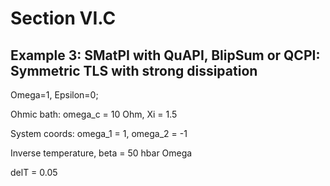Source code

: # Section VI.C
## Example 3: SMatPI with QuAPI, BlipSum or QCPI: Symmetric TLS with strong dissipation

Omega=1, Epsilon=0;

Ohmic bath: omega_c = 10 Ohm, Xi = 1.5

System coords: omega_1 = 1, omega_2 = -1

Inverse temperature, beta = 50 hbar Omega

delT = 0.05

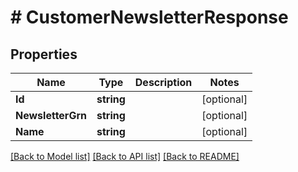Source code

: # # CustomerNewsletterResponse


## Properties 


Name | Type | Description | Notes
------------ | ------------- | ------------- | -------------
**Id**| **string** |   | [optional]
**NewsletterGrn**| **string** |   | [optional]
**Name**| **string** |   | [optional]


[[Back to Model list]](../../README.md#models) [[Back to API list]](../../README.md#endpoints) [[Back to README]](../../README.md)

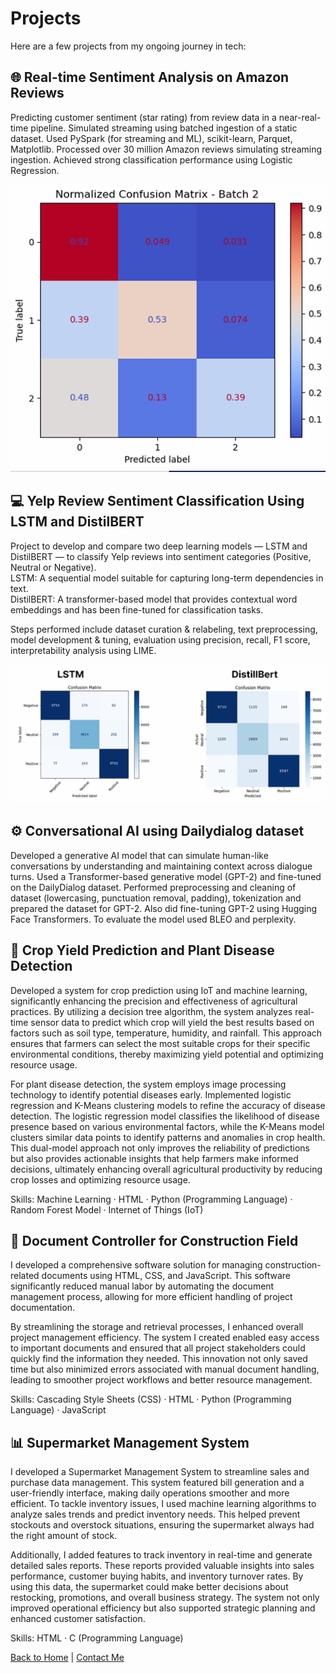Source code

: # Projects

Here are a few projects from my ongoing journey in tech:

## 🌐 Real-time Sentiment Analysis on Amazon Reviews

Predicting customer sentiment (star rating) from review data in a near-real-time pipeline. Simulated streaming using batched ingestion of a static dataset. Used PySpark (for streaming and ML), scikit-learn, Parquet, Matplotlib. Processed over 30 million Amazon reviews simulating streaming ingestion. Achieved strong classification performance using Logistic Regression.

![Confusion matrix](Images/real_time.png)

## 💻 Yelp Review Sentiment Classification Using LSTM and DistilBERT

Project to develop and compare two deep learning models — LSTM and DistilBERT — to classify Yelp reviews into sentiment categories (Positive, Neutral or Negative).  
LSTM: A sequential model suitable for capturing long-term dependencies in text.  
DistilBERT: A transformer-based model that provides contextual word embeddings and has been fine-tuned for classification tasks.

Steps performed include dataset curation & relabeling, text preprocessing, model development & tuning, evaluation using precision, recall, F1 score, interpretability analysis using LIME. 

![Confusion matrix](Images/LSTM_Distillbert.png)

## ⚙️ Conversational AI using Dailydialog dataset

Developed a generative AI model that can simulate human-like conversations by understanding and maintaining context across dialogue turns. Used a Transformer-based generative model (GPT-2) and fine-tuned on the DailyDialog dataset. Performed preprocessing and cleaning of dataset (lowercasing, punctuation removal, padding),
tokenization and prepared the dataset for GPT-2. Also did fine-tuning GPT-2 using Hugging Face Transformers. To evaluate the model used BLEO and perplexity.


## 🌱 Crop Yield Prediction and Plant Disease Detection

Developed a system for crop prediction using IoT and machine learning, significantly enhancing the precision and effectiveness of agricultural practices. By utilizing a decision tree algorithm, the system analyzes real-time sensor data to predict which crop will yield the best results based on factors such as soil type, temperature, humidity, and rainfall. This approach ensures that farmers can select the most suitable crops for their specific environmental conditions, thereby maximizing yield potential and optimizing resource usage.

For plant disease detection, the system employs image processing technology to identify potential diseases early. Implemented logistic regression and K-Means clustering models to refine the accuracy of disease detection. The logistic regression model classifies the likelihood of disease presence based on various environmental factors, while the K-Means model clusters similar data points to identify patterns and anomalies in crop health. This dual-model approach not only improves the reliability of predictions but also provides actionable insights that help farmers make informed decisions, ultimately enhancing overall agricultural productivity by reducing crop losses and optimizing resource usage.

Skills: Machine Learning · HTML · Python (Programming Language) · Random Forest Model · Internet of Things (IoT)

## 📝 Document Controller for Construction Field
I developed a comprehensive software solution for managing construction-related documents using HTML, CSS, and JavaScript. This software significantly reduced manual labor by automating the document management process, allowing for more efficient handling of project documentation. 

By streamlining the storage and retrieval processes, I enhanced overall project management efficiency. The system I created enabled easy access to important documents and ensured that all project stakeholders could quickly find the information they needed. This innovation not only saved time but also minimized errors associated with manual document handling, leading to smoother project workflows and better resource management.

Skills: Cascading Style Sheets (CSS) · HTML · Python (Programming Language) · JavaScript

## 📊 Supermarket Management System
I developed a Supermarket Management System to streamline sales and purchase data management. This system featured bill generation and a user-friendly interface, making daily operations smoother and more efficient. To tackle inventory issues, I used machine learning algorithms to analyze sales trends and predict inventory needs. This helped prevent stockouts and overstock situations, ensuring the supermarket always had the right amount of stock.

Additionally, I added features to track inventory in real-time and generate detailed sales reports. These reports provided valuable insights into sales performance, customer buying habits, and inventory turnover rates. By using this data, the supermarket could make better decisions about restocking, promotions, and overall business strategy. The system not only improved operational efficiency but also supported strategic planning and enhanced customer satisfaction.

Skills: HTML · C (Programming Language) 

[Back to Home](index.markdown) | [Contact Me](contact.markdown)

☆ ☆ ☆

DESCRIPTION OF THE TASK ▸
Take every line above that includes "Amazon" and list it.

RESULT FOR THIS EXERCISE ▸
## 🌐 Real-time Sentiment Analysis on Amazon Reviews
Predicting customer sentiment (star rating) from review data in a near-real-time pipeline. Simulated streaming using batched ingestion of a static dataset. Used PySpark (for streaming and ML), scikit-learn, Parquet, Matplotlib. Processed over 30 million Amazon reviews simulating streaming ingestion. Achieved strong classification performance using Logistic Regression.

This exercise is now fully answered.